Graham Reid | | 3 min read
In his insightful, provocative and usefully gossipy book The Rest is Noise (2007), the writer and critic Alex Ross took a free-wheeling survey of 20th century classical music and addressed why the damn stuff had become so difficult for "modern" audiences.
As with jazz -- which lost its populist mandate when free form arrived and alienated those who liked to, if not swing, at least find a decent tune - so too classical music had become progressively more and more "out there" in the 20th century.
Ross' book not only explains why this happened in classical music, but why in many ways it was the inevitable progression and how one composer used the platform of a predecessor to extend the contract of the music.
And yet of course many of these great maligned composers (do we dare mention the riots when Richard Strauss, Gershwin and Stravinsky unveiled seminal works) have come to be maiinstream in their own way.
As Ross noted, Glass' music which rejected the tonality of its immediate predecesssors gave off "a kind of Times Square neon glow".
And yet, as Ross also observed, "the works of Terry Riley, Steve Reich and Glass also had "spiritual links to the capacious West".
Minimalist vistas "evoke the experience of driving in a car across an empty desert, the layered repetitions of the music mirroring the changes that the eye perceives -- road signs flashing by, a mountain range shifting on the horizon, a pedal point of asphalt underneath".
Which may well by why Glass' seminal and most popular work was his music to Godfrey Reggio's film Koyaanisqatsi. And perhaps why in this exceptional -- if perhaps overlong and rather too domestically intrusive -- documentary that film is addressed on the first of the 12 parts.

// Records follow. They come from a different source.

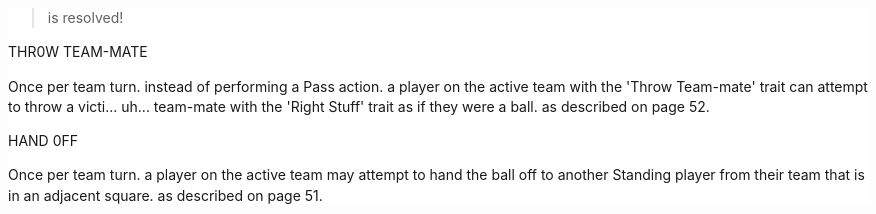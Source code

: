 > is resolved!

THR0W TEAM-MATE

Once per team turn. instead of performing a Pass action. a player on the
active team with the 'Throw Team-mate' trait can attempt to throw a
victi\... uh\... team-mate with the 'Right Stuff' trait as if they were
a ball. as described on page 52.

HAND 0FF

Once per team turn. a player on the active team may attempt to hand the
ball off to another Standing player from their team that is in an
adjacent square. as described on page 51.

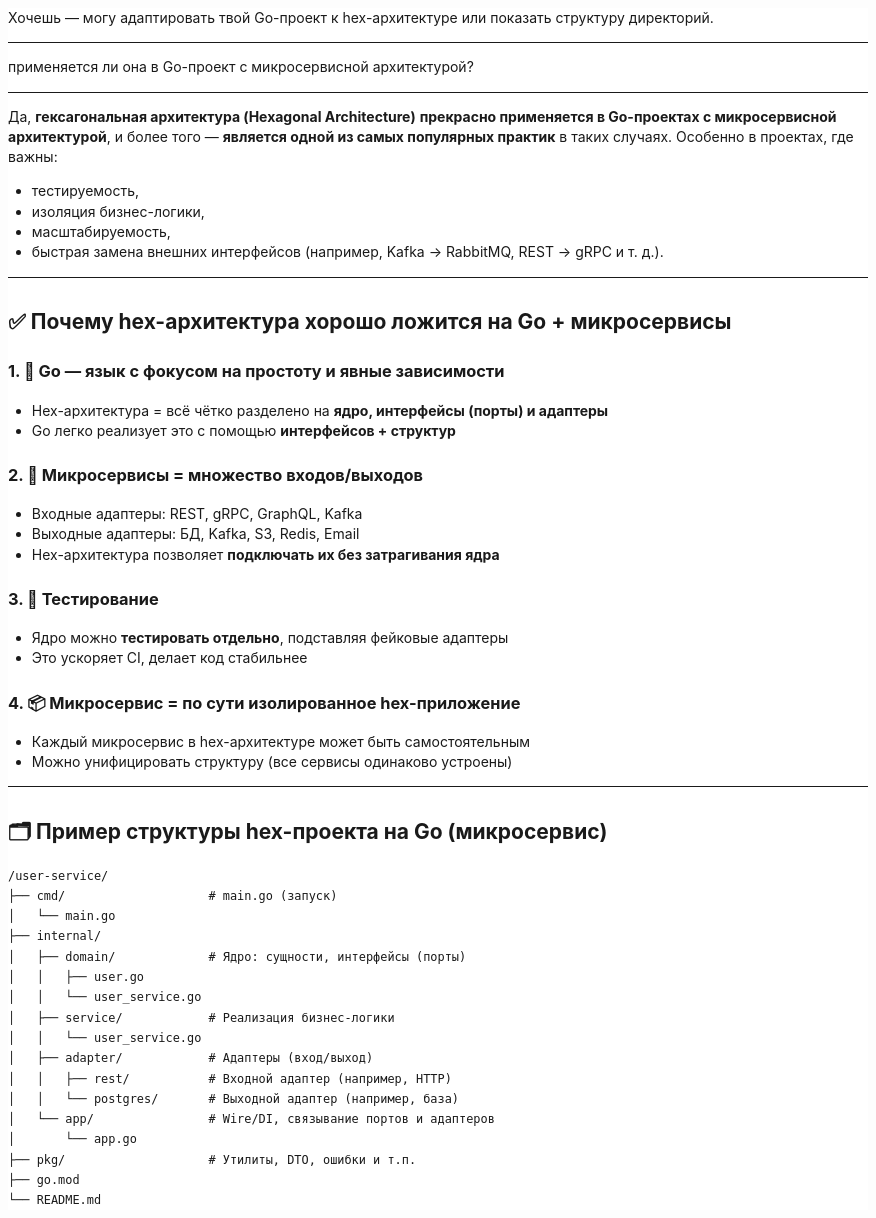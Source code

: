 Хочешь — могу адаптировать твой Go-проект к hex-архитектуре или показать структуру директорий.

---

применяется ли она в Go-проект с микросервисной архитектурой?

---

Да, **гексагональная архитектура (Hexagonal Architecture)** **прекрасно применяется в Go-проектах с микросервисной архитектурой**, и более того — **является одной из самых популярных практик** в таких случаях. Особенно в проектах, где важны:

* тестируемость,
* изоляция бизнес-логики,
* масштабируемость,
* быстрая замена внешних интерфейсов (например, Kafka → RabbitMQ, REST → gRPC и т. д.).

---

## ✅ Почему hex-архитектура хорошо ложится на Go + микросервисы

### 1. 🧠 Go — язык с фокусом на простоту и явные зависимости

* Hex-архитектура = всё чётко разделено на **ядро, интерфейсы (порты) и адаптеры**
* Go легко реализует это с помощью **интерфейсов + структур**

### 2. 🔌 Микросервисы = множество входов/выходов

* Входные адаптеры: REST, gRPC, GraphQL, Kafka
* Выходные адаптеры: БД, Kafka, S3, Redis, Email
* Hex-архитектура позволяет **подключать их без затрагивания ядра**

### 3. 🧪 Тестирование

* Ядро можно **тестировать отдельно**, подставляя фейковые адаптеры
* Это ускоряет CI, делает код стабильнее

### 4. 📦 Микросервис = по сути изолированное hex-приложение

* Каждый микросервис в hex-архитектуре может быть самостоятельным
* Можно унифицировать структуру (все сервисы одинаково устроены)

---

## 🗂️ Пример структуры hex-проекта на Go (микросервис)

```
/user-service/
├── cmd/                    # main.go (запуск)
│   └── main.go
├── internal/
│   ├── domain/             # Ядро: сущности, интерфейсы (порты)
│   │   ├── user.go
│   │   └── user_service.go
│   ├── service/            # Реализация бизнес-логики
│   │   └── user_service.go
│   ├── adapter/            # Адаптеры (вход/выход)
│   │   ├── rest/           # Входной адаптер (например, HTTP)
│   │   └── postgres/       # Выходной адаптер (например, база)
│   └── app/                # Wire/DI, связывание портов и адаптеров
│       └── app.go
├── pkg/                    # Утилиты, DTO, ошибки и т.п.
├── go.mod
└── README.md
```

As Reggio observes about what Glass says was the perfect, equal collaboration between film maker and soundtrack musician, "He [Glass] has created a musical language which is the acoustic door to the unknown -- something possessed of an enormous complexity, and simplicity . . . like an ever-ascending score that never reached to the heavens".
Reggio also quotes Eisenstein who said you should be able to see the music and hear the image. And that rare collaboration between Glass and Reggio certainly achieved that synaesthetic symbiosis.
And that is just in the first part of this three hour doco (during which Martin Scorsese - for whom Glass scored Kundun -- and Woody Allen also appear).
Glass is an exceptional documentary and insight into the life and mind of this workaholic composer -- far too long for the casual listener to his music of course -- and there are perhaps needless and lengthy digressions (There's a nice line about "the wife of the moment" and such things however).
But as with Ross' much recommended book this does place the composer in a larger context.
We would like to think that the Velvet Underground (not to mention the Beatles) sprung from nowhere -- and that in the classical world that there was some weird chemistry that allowed for Glass, Reich and La Monte Young to all appear simultaneously.
In a sense there was: the main players speak of that wide-open world of New York in the Sixties (which Patti Smith also speaks of in her engrossing autobiography Just Kids).
Sometimes there is a window in the wider world that is open (as when attention shifted from Paris to NYC).
A Glass notes here: he decided not to bother with finding people to play his music but just started his own ensemble.
"I didn't have to ask anyone's permission or approval".
And so an art form -- free of the salon, the state sponsorship, the requirements of a record company or a multi-media organisation used to investing in artist -- is born.
Of course what is also clear in this doco is that despite the fact we see Glass tossing mushrooms in a pan in his kitchen and joshing with the many, many children, his business is -- like God's, which also comes with handmaidens and priests and acolytes - a Very Big Business indeed.
I guess he doesn't miss being a plumber and cab driver though.
A remarkable insight which follows Glass across continents and through ideas which are as grand as an opera and as intimate as dinner with the family.
Essential if Glass' music has ever moved you.